A person’s loner status may only be a cause for worry if they haven’t always been that way. If you have an extroverted, chatty friend who suddenly decides to seclude himself, you should try to reach out to him. This may be a sign of trauma, stress, or depression. [2]

All other factors being equal, loners are special people with deep minds and passionate souls. Here six personality traits most loners possess: 

Loners are self-aware

Loners are people who can focus deeply on themselves and can clearly evaluate their thoughts, emotions, and feelings. Awareness means having a “knowledge, understanding, or perception of something.” To be self-aware, you must know and understand yourself on a deeper level than other people would. Loners spend a lot of their time paying attention to their thoughts, a sort of mindful acknowledgment of their deeper being.

They also don’t take their emotions for granted. While most people would usually cast their feelings aside and act on the opinions of others, loners are naturally inclined to follow their hearts and be guided by their thoughts. [3]

Loners make loyal friends

Loners are supportive to a near fault. When people who enjoy and crave their own company make a friend or bonds with someone, their loyalty is usually on another dimension. They don’t usually have a lot of friends or people to connect with, and if they find a reason to seek a place in your life, they always have your back no matter what comes your way. [3]

Loners do not seek approval from other people

Loners are aware of their best qualities and imperfections, and they appreciate every facet of their character. They do not seek approval or validation from other people and rejection doesn’t bother them so much. Loners rarely ask for the opinion of others and when they do, they require the truth no matter how painful it may be.

Loners generally do not like being in the limelight. They prefer to let their successes speak for them and do not enjoy talking about their achievements or showing off their wins. [4]

Loners tend to be more creative

One key benefit of being a loner is improved creativity. According to Gregory Feist, a professor of psychology at California’s San Jose State University, creativity can be defined as thinking or activity this is both useful and original. 

He found that people who prefer being alone often have personality traits commonly associated with increased creativity. During his research which involved both artists and scientists, he found that one of the most common features of creative people is their lesser interest in socialising. [3]

Loners tend to be more focused

When people actively try to exclude themselves from the social context of their lives, they become better able to see how that context shapes them. This makes it easier for loners to focus on what matters and avoid distractions even when they are in social gatherings. [3]

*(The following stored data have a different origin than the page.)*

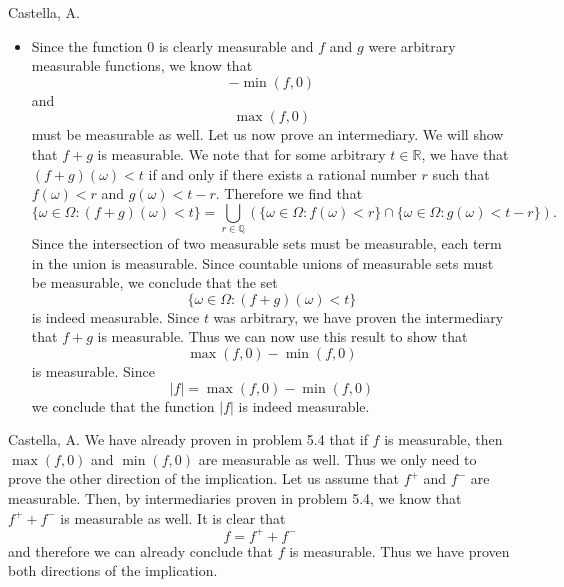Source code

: \begin{solution}[5.4]{Castella, A.}
\begin{itemize}
        $$
            -\max(-f,-g)
        $$
        must be measurable as well. Finally we note that
        $$
            \min(f,g) = -\max(-f,-g),
        $$
        which implies that $\min(f,g)$ is a measurable function.
        \item Since the function $0$ is clearly measurable and $f$ and $g$ were arbitrary measurable functions, we know that
        $$
            -\min(f,0)
        $$
        and
        $$
            \max(f,0)
        $$
        must be measurable as well. Let us now prove an intermediary. We will show that $f+g$ is measurable. We note that for some arbitrary $t \in \mathbb{R}$, we have that $(f+g)(\omega) < t$ if and only if there exists a rational number $r$ such that $f(\omega) < r$ and $g(\omega) < t-r$. Therefore we find that
        $$
            \{\omega \in \Omega : (f+g)(\omega) < t\} = \bigcup_{r\in\mathbb{Q}}\left(\{\omega \in \Omega : f(\omega) < r\}\cap \{\omega \in \Omega : g(\omega) < t-r\}\right).
        $$
        Since the intersection of two measurable sets must be measurable, each term in the union is measurable. Since countable unions of measurable sets must be measurable, we conclude that the set
        $$
            \{\omega \in \Omega : (f+g)(\omega) < t\}
        $$
        is indeed measurable. Since $t$ was arbitrary, we have proven the intermediary that $f+g$ is measurable. Thus we can now use this result to show that
        $$
            \max(f,0) - \min(f,0)
        $$
        is measurable. Since
        $$
            |f| = \max(f,0) - \min(f,0)
        $$
        we conclude that the function $|f|$ is indeed measurable.
    \end{itemize}
\end{solution}

\begin{solution}[5.14]{Castella, A.}
    We have already proven in problem 5.4 that if $f$ is measurable, then $\max(f,0)$ and $\min(f,0)$ are measurable as well. Thus we only need to prove the other direction of the implication. Let us assume that $f^+$ and $f^-$ are measurable. Then, by intermediaries proven in problem 5.4, we know that $f^+ + f^-$ is measurable as well. It is clear that
    $$
        f = f^+ + f^-
    $$
    and therefore we can already conclude that $f$ is measurable. Thus we have proven both directions of the implication. 
\end{solution}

Loners tend to be more open-minded

According to a report published in Psychology Today, people who prefer spending time alone are more likely to be open-minded than others who prefer being in social groups. They are also more likely to show signs of agreeableness, openness, extraversion, conscientiousness, and low levels of neuroticism. [5]

References

  1. “Field Guide to the Loner: The Real Insiders.” Psychology Today. Elizabeth Svoboda. March 2007.
  2. Posttraumatic Stress Disorder.” WedMD
  3. “We tend to decry being alone. But emerging research suggests some potential benefits to being a loner – including for our creativity, mental health and even leadership skills.” BBC. Christine Ro. February 2018
  4. The Virtues of Isolation.” The Atlantic. Brent Crane March 2017.
  5. The Badass Personalities of People Who Like Being Alone.” Psychology Today. Bella DePaulo Ph.D. June 2017.